● **WHAT TO DO**
Tell how many lines in the data below contain "Returned", using one number as the whole reply.

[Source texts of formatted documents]
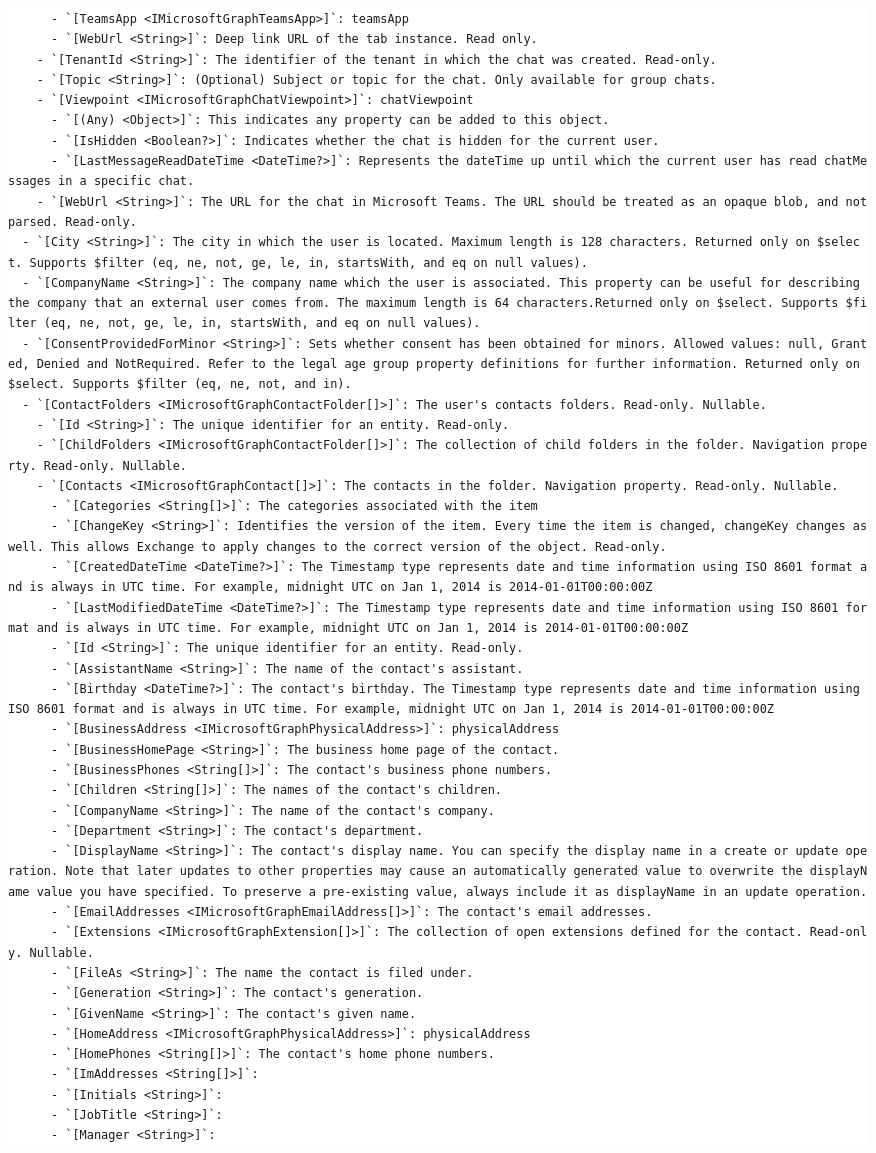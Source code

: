           - `[TeamsApp <IMicrosoftGraphTeamsApp>]`: teamsApp
          - `[WebUrl <String>]`: Deep link URL of the tab instance. Read only.
        - `[TenantId <String>]`: The identifier of the tenant in which the chat was created. Read-only.
        - `[Topic <String>]`: (Optional) Subject or topic for the chat. Only available for group chats.
        - `[Viewpoint <IMicrosoftGraphChatViewpoint>]`: chatViewpoint
          - `[(Any) <Object>]`: This indicates any property can be added to this object.
          - `[IsHidden <Boolean?>]`: Indicates whether the chat is hidden for the current user.
          - `[LastMessageReadDateTime <DateTime?>]`: Represents the dateTime up until which the current user has read chatMessages in a specific chat.
        - `[WebUrl <String>]`: The URL for the chat in Microsoft Teams. The URL should be treated as an opaque blob, and not parsed. Read-only.
      - `[City <String>]`: The city in which the user is located. Maximum length is 128 characters. Returned only on $select. Supports $filter (eq, ne, not, ge, le, in, startsWith, and eq on null values).
      - `[CompanyName <String>]`: The company name which the user is associated. This property can be useful for describing the company that an external user comes from. The maximum length is 64 characters.Returned only on $select. Supports $filter (eq, ne, not, ge, le, in, startsWith, and eq on null values).
      - `[ConsentProvidedForMinor <String>]`: Sets whether consent has been obtained for minors. Allowed values: null, Granted, Denied and NotRequired. Refer to the legal age group property definitions for further information. Returned only on $select. Supports $filter (eq, ne, not, and in).
      - `[ContactFolders <IMicrosoftGraphContactFolder[]>]`: The user's contacts folders. Read-only. Nullable.
        - `[Id <String>]`: The unique identifier for an entity. Read-only.
        - `[ChildFolders <IMicrosoftGraphContactFolder[]>]`: The collection of child folders in the folder. Navigation property. Read-only. Nullable.
        - `[Contacts <IMicrosoftGraphContact[]>]`: The contacts in the folder. Navigation property. Read-only. Nullable.
          - `[Categories <String[]>]`: The categories associated with the item
          - `[ChangeKey <String>]`: Identifies the version of the item. Every time the item is changed, changeKey changes as well. This allows Exchange to apply changes to the correct version of the object. Read-only.
          - `[CreatedDateTime <DateTime?>]`: The Timestamp type represents date and time information using ISO 8601 format and is always in UTC time. For example, midnight UTC on Jan 1, 2014 is 2014-01-01T00:00:00Z
          - `[LastModifiedDateTime <DateTime?>]`: The Timestamp type represents date and time information using ISO 8601 format and is always in UTC time. For example, midnight UTC on Jan 1, 2014 is 2014-01-01T00:00:00Z
          - `[Id <String>]`: The unique identifier for an entity. Read-only.
          - `[AssistantName <String>]`: The name of the contact's assistant.
          - `[Birthday <DateTime?>]`: The contact's birthday. The Timestamp type represents date and time information using ISO 8601 format and is always in UTC time. For example, midnight UTC on Jan 1, 2014 is 2014-01-01T00:00:00Z
          - `[BusinessAddress <IMicrosoftGraphPhysicalAddress>]`: physicalAddress
          - `[BusinessHomePage <String>]`: The business home page of the contact.
          - `[BusinessPhones <String[]>]`: The contact's business phone numbers.
          - `[Children <String[]>]`: The names of the contact's children.
          - `[CompanyName <String>]`: The name of the contact's company.
          - `[Department <String>]`: The contact's department.
          - `[DisplayName <String>]`: The contact's display name. You can specify the display name in a create or update operation. Note that later updates to other properties may cause an automatically generated value to overwrite the displayName value you have specified. To preserve a pre-existing value, always include it as displayName in an update operation.
          - `[EmailAddresses <IMicrosoftGraphEmailAddress[]>]`: The contact's email addresses.
          - `[Extensions <IMicrosoftGraphExtension[]>]`: The collection of open extensions defined for the contact. Read-only. Nullable.
          - `[FileAs <String>]`: The name the contact is filed under.
          - `[Generation <String>]`: The contact's generation.
          - `[GivenName <String>]`: The contact's given name.
          - `[HomeAddress <IMicrosoftGraphPhysicalAddress>]`: physicalAddress
          - `[HomePhones <String[]>]`: The contact's home phone numbers.
          - `[ImAddresses <String[]>]`: 
          - `[Initials <String>]`: 
          - `[JobTitle <String>]`: 
          - `[Manager <String>]`:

● **THE ANSWER**
3